··· Records provided ···

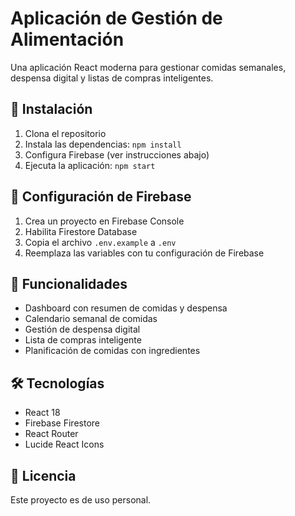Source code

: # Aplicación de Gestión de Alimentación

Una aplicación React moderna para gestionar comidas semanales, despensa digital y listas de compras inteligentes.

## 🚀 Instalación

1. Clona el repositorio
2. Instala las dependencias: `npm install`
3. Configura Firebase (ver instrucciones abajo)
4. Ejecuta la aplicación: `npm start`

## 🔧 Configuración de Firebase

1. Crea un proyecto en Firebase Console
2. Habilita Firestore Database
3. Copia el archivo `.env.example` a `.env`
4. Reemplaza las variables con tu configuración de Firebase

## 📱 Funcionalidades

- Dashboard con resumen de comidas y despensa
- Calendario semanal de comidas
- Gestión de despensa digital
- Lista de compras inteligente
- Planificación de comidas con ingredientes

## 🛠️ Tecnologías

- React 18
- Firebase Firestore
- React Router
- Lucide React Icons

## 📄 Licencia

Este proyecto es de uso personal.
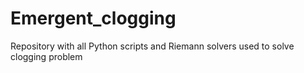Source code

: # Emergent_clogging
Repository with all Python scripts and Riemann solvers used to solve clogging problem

···
··· Records provided ···

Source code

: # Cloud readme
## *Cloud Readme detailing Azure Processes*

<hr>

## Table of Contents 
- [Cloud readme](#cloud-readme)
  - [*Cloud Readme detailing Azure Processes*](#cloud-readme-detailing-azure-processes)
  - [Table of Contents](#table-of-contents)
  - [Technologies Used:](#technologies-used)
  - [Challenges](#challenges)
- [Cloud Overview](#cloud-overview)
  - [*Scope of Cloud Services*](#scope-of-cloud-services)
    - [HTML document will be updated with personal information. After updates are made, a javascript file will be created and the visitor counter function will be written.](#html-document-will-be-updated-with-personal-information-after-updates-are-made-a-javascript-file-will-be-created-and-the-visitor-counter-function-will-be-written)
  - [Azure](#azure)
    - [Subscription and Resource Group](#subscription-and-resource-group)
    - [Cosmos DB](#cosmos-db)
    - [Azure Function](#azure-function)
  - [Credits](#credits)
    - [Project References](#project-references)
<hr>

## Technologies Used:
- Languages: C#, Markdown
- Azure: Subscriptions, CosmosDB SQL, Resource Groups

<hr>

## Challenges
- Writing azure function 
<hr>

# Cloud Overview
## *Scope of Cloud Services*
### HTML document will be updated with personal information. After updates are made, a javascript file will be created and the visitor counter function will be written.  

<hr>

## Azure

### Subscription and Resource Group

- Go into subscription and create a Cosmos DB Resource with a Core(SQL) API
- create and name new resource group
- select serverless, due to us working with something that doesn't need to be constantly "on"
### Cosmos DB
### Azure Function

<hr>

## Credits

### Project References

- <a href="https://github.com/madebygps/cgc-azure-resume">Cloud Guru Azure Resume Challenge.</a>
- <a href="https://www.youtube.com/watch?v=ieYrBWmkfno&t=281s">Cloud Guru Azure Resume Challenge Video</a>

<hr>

···
··· Records provided ···

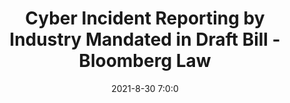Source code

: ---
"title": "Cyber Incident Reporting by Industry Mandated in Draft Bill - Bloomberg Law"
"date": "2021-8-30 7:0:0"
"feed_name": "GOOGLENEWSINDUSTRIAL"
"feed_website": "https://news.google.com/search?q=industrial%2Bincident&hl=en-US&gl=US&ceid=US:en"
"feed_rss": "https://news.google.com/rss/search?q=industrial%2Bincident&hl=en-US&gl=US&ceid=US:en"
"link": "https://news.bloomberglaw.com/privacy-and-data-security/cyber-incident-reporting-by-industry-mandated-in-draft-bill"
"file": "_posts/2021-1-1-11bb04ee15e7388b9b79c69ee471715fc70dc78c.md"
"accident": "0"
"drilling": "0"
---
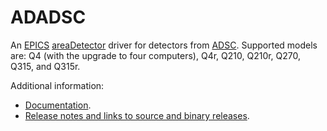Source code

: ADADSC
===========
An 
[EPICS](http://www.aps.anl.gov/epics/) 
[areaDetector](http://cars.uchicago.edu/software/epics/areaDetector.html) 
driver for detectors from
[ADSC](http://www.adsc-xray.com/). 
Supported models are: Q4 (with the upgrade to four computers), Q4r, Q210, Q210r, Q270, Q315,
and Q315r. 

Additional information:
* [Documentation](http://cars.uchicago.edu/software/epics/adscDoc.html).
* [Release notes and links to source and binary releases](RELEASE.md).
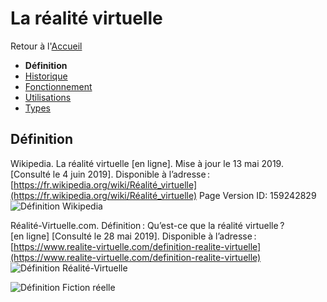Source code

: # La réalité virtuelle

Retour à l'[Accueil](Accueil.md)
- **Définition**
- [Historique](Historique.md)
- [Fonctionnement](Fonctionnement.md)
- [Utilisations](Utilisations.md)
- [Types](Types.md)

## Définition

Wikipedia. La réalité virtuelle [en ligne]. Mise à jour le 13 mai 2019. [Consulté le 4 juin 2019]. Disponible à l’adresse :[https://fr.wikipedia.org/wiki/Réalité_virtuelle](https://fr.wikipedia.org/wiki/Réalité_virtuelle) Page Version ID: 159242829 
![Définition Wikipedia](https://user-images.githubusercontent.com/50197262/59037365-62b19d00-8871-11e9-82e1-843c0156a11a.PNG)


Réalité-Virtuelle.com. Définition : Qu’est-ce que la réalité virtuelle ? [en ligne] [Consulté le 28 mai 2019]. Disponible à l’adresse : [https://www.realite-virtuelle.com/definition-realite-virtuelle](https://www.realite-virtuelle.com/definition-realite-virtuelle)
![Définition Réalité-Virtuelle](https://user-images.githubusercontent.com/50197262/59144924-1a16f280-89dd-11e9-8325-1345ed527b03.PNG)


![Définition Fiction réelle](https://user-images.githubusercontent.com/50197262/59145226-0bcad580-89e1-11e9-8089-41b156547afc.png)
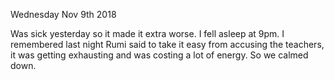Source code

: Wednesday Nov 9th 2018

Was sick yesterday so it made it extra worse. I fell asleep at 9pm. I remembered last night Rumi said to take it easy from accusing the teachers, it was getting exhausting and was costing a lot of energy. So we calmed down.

···

▶ **Exercise aim**
Would you please copy all lines in the data that contain the word "will"?

▶ **Task solution**
    - [HTML document will be updated with personal information. After updates are made, a javascript file will be created and the visitor counter function will be written.](#html-document-will-be-updated-with-personal-information-after-updates-are-made-a-javascript-file-will-be-created-and-the-visitor-counter-function-will-be-written)
### HTML document will be updated with personal information. After updates are made, a javascript file will be created and the visitor counter function will be written.  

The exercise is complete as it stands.